• [What to work on] Which lines below contain the word "buttonStyle"? Copy each one.

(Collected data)
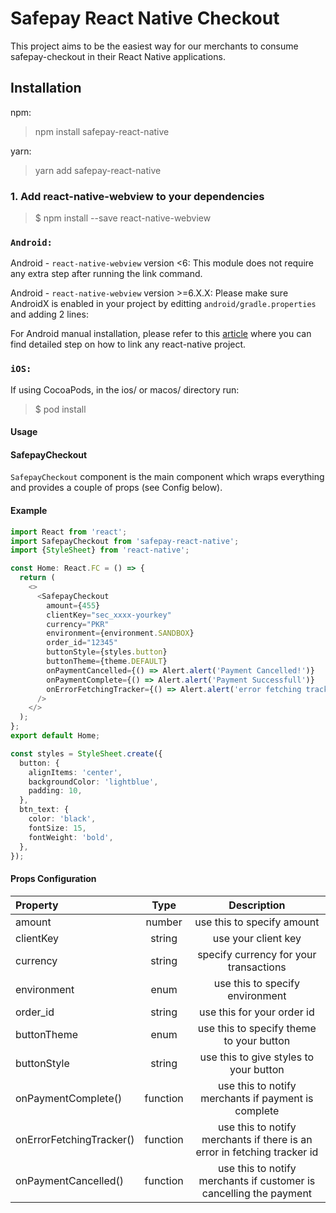 # Safepay React Native Checkout

This project aims to be the easiest way for our merchants to consume safepay-checkout in their React Native applications.

## Installation

npm:
>npm install safepay-react-native

yarn:
>yarn add safepay-react-native

### 1. Add react-native-webview to your dependencies

> $ npm install --save react-native-webview

### `Android:`

Android - `react-native-webview` version <6: This module does not require any extra step after running the link command.

Android - `react-native-webview` version >=6.X.X: Please make sure AndroidX is enabled in your project by editting `android/gradle.properties` and adding 2 lines:

For Android manual installation, please refer to this [article](https://engineering.brigad.co/demystifying-react-native-modules-linking-964399ec731b) where you can find detailed step on how to link any react-native project.

### `iOS:`

If using CocoaPods, in the ios/ or macos/ directory run:
> $ pod install

#### Usage

#### SafepayCheckout

`SafepayCheckout` component is the main component which wraps everything and provides a couple of props (see Config below).

#### Example

``` ts
import React from 'react';
import SafepayCheckout from 'safepay-react-native';
import {StyleSheet} from 'react-native';

const Home: React.FC = () => {
  return (
    <>
      <SafepayCheckout
        amount={455}
        clientKey="sec_xxxx-yourkey"
        currency="PKR"
        environment={environment.SANDBOX}
        order_id="12345"
        buttonStyle={styles.button}
        buttonTheme={theme.DEFAULT}
        onPaymentCancelled={() => Alert.alert('Payment Cancelled!')}
        onPaymentComplete={() => Alert.alert('Payment Successfull')}
        onErrorFetchingTracker={() => Alert.alert('error fetching tracker id')}
      />
    </>
  );
};
export default Home;

const styles = StyleSheet.create({
  button: {
    alignItems: 'center',
    backgroundColor: 'lightblue',
    padding: 10,
  },
  btn_text: {
    color: 'black',
    fontSize: 15,
    fontWeight: 'bold',
  },
});
```

#### Props Configuration

| Property | Type | Description |
| :---         |     :---:      |          :---: |
| amount       | number         | use this to specify amount    |
| clientKey     | string       | use your client key      |
| currency     | string       | specify currency for your transactions |
| environment     | enum | use this to specify environment  |
| order_id     | string       | use this for your order id  |
| buttonTheme     | enum       | use this to specify theme to your button|
| buttonStyle     | string      | use this to give styles to your button|
| onPaymentComplete() | function | use this to notify merchants if payment is complete |
| onErrorFetchingTracker() | function | use this to notify merchants if there is an error in fetching tracker id|
| onPaymentCancelled() | function | use this to notify merchants if customer is cancelling the payment|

• [Finished exercise]
        buttonStyle={styles.button}
| buttonStyle     | string      | use this to give styles to your button|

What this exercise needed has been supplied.